2. Une réflexion théorique sur l'écriture, ce qu'elle
met en jeu, à partir de modèles théoriques élaborés à la
fin des années 90.
L'Attrape-Livre, 6e, Hatier, 2021 (p. 30-31)
Un sujet très touffu, avec beaucoup, beaucoup de
renvois.
Quel est le rapport entre le sujet de gauche et les
exercices de droite ?
"Entraîne-toi à décrire" : publicité mensongère
pour les exercices 1, 2 et 3.
Un bon inducteur pour la description : l'image de la
masure au fond des bois la nuit. Mais la consigne évoque
l'oral ???
L'Envol des Lettres, 5e, Belin, 2016 (p. 76-83)
Parcours systématique : Lecture > planification >
écriture
Est-ce ainsi qu'on écrit un récit créatif ?
Étude d'un genre : le récit d'aventures. Texte/films/bande
dessinée. Ambiguïté document 1/document 3 ? La bande dessinée
est-elle un récit d'aventure comme les autres ?
Ambiguïté : découvrir un genre littéraire pour composer un
récit créatif (je lis pour écrire) != exploiter des lectures
pour enrichir son écrit (je lis pour enrichir ce que j'ai
déjà écrit).
Pb : comment aider l'élève à écrire un "récit
créatif" en l'entourant de modèles ? L'écriture, après
toutes ces questions, ces contraintes, ne va-t-elle pas être
très fastidieuse ?
Un récit dont l'écriture est très planifiée, une grille
d'auto-évaluation.
Quid du déjà-là ?
Fleurs d'Encre, 4e, Hachette, 2016 (p. 108)

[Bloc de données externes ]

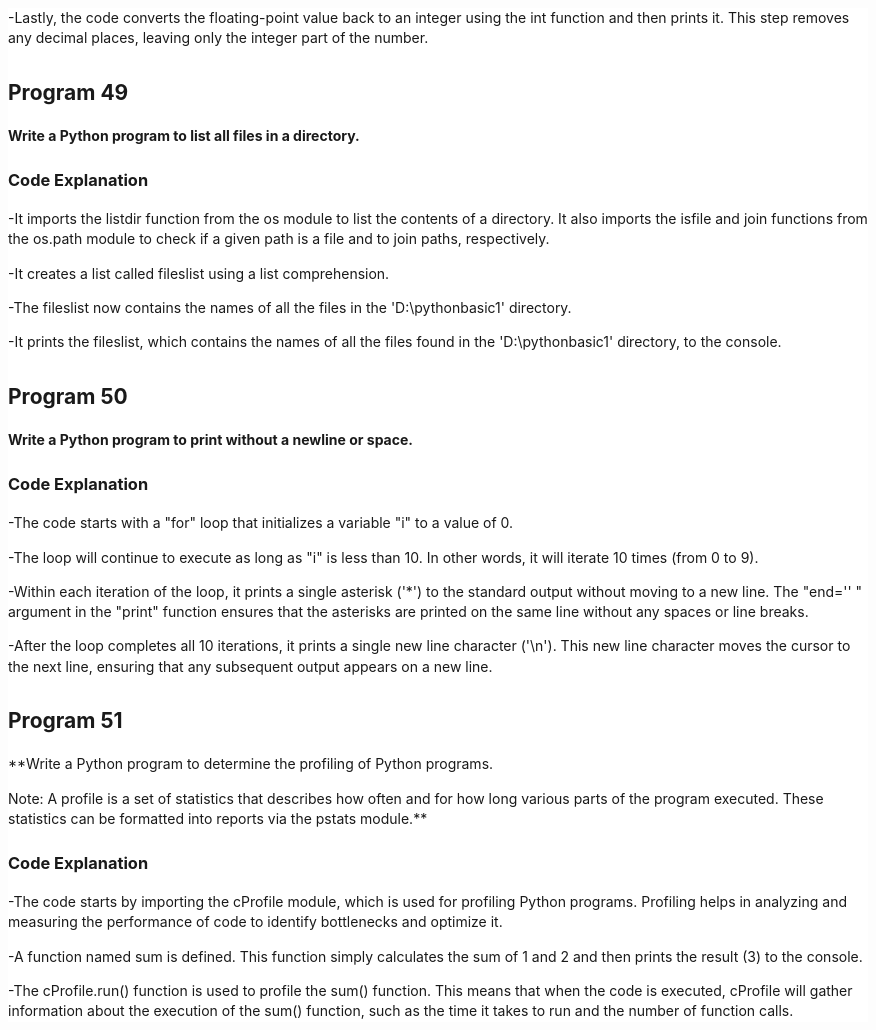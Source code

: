 -Lastly, the code converts the floating-point value back to an integer using the int function and then prints it. This step removes any decimal places, leaving only the integer part of the number.

## Program 49
**Write a Python program to list all files in a directory.**

### Code Explanation
-It imports the listdir function from the os module to list the contents of a directory. It also imports the isfile and join functions from the os.path module to check if a given path is a file and to join paths, respectively.

-It creates a list called fileslist using a list comprehension.

-The fileslist now contains the names of all the files in the 'D:\pythonbasic1' directory.

-It prints the fileslist, which contains the names of all the files found in the 'D:\pythonbasic1' directory, to the console.

## Program 50
**Write a Python program to print without a newline or space.**

### Code Explanation
-The code starts with a "for" loop that initializes a variable "i" to a value of 0.

-The loop will continue to execute as long as "i" is less than 10. In other words, it will iterate 10 times (from 0 to 9).

-Within each iteration of the loop, it prints a single asterisk ('*') to the standard output without moving to a new line. The "end='' " argument in the "print" function ensures that the asterisks are printed on the same line without any spaces or line breaks.

-After the loop completes all 10 iterations, it prints a single new line character ('\n'). This new line character moves the cursor to the next line, ensuring that any subsequent output appears on a new line.

## Program 51
**Write a Python program to determine the profiling of Python programs.

Note: A profile is a set of statistics that describes how often and 
for how long various parts of the program executed. 
These statistics can be formatted into reports via the pstats module.**

### Code Explanation
-The code starts by importing the cProfile module, which is used for profiling Python programs. Profiling helps in analyzing and measuring the performance of code to identify bottlenecks and optimize it.

-A function named sum is defined. This function simply calculates the sum of 1 and 2 and then prints the result (3) to the console.

-The cProfile.run() function is used to profile the sum() function. This means that when the code is executed, cProfile will gather information about the execution of the sum() function, such as the time it takes to run and the number of function calls.
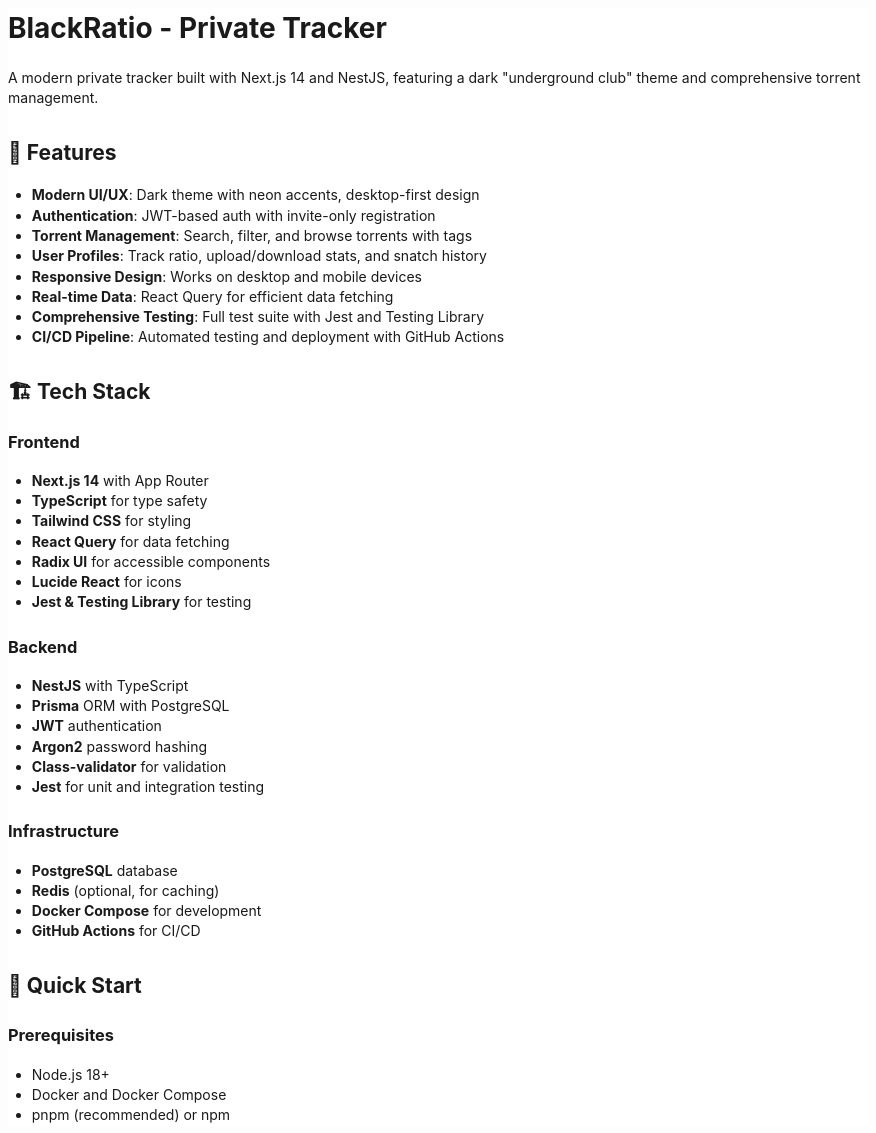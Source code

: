 # BlackRatio - Private Tracker

A modern private tracker built with Next.js 14 and NestJS, featuring a dark "underground club" theme and comprehensive torrent management.

## 🎯 Features

- **Modern UI/UX**: Dark theme with neon accents, desktop-first design
- **Authentication**: JWT-based auth with invite-only registration
- **Torrent Management**: Search, filter, and browse torrents with tags
- **User Profiles**: Track ratio, upload/download stats, and snatch history
- **Responsive Design**: Works on desktop and mobile devices
- **Real-time Data**: React Query for efficient data fetching
- **Comprehensive Testing**: Full test suite with Jest and Testing Library
- **CI/CD Pipeline**: Automated testing and deployment with GitHub Actions

## 🏗️ Tech Stack

### Frontend
- **Next.js 14** with App Router
- **TypeScript** for type safety
- **Tailwind CSS** for styling
- **React Query** for data fetching
- **Radix UI** for accessible components
- **Lucide React** for icons
- **Jest & Testing Library** for testing

### Backend
- **NestJS** with TypeScript
- **Prisma** ORM with PostgreSQL
- **JWT** authentication
- **Argon2** password hashing
- **Class-validator** for validation
- **Jest** for unit and integration testing

### Infrastructure
- **PostgreSQL** database
- **Redis** (optional, for caching)
- **Docker Compose** for development
- **GitHub Actions** for CI/CD

## 🚀 Quick Start

### Prerequisites
- Node.js 18+
- Docker and Docker Compose
- pnpm (recommended) or npm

Écriture très planifiée. D'abord des mots, puis des
personnages, puis un récit. Un brouillon d'une vingtaine de
lignes. On insiste sur le vocabulaire du sentiment.
Grande importance donnée au lexique. Beaucoup, beaucoup
d'exercices sur le lexique. Le lexique comme source
d'inspiration.
Modèle de la
production de texte : des critères explicites
d'auto-évaluation. Des techniques d'écriture, du
vocabulaire.
Une charge importante d'exercices, de techniques, de
vérifications. Peu de prise en compte du déjà-là.
Le Livre Scolaire 3e (p. 40-41)
Un ensemble très touffu.
Exercice 1 : JE ME PRÉSENTE
Double consigne (sujet + méthode)
Complexité de la consigne : "Commencez votre
autobiographie", "faites votre portrait", "évoquez la
difficulté qu'il y a à se cerner soi-même"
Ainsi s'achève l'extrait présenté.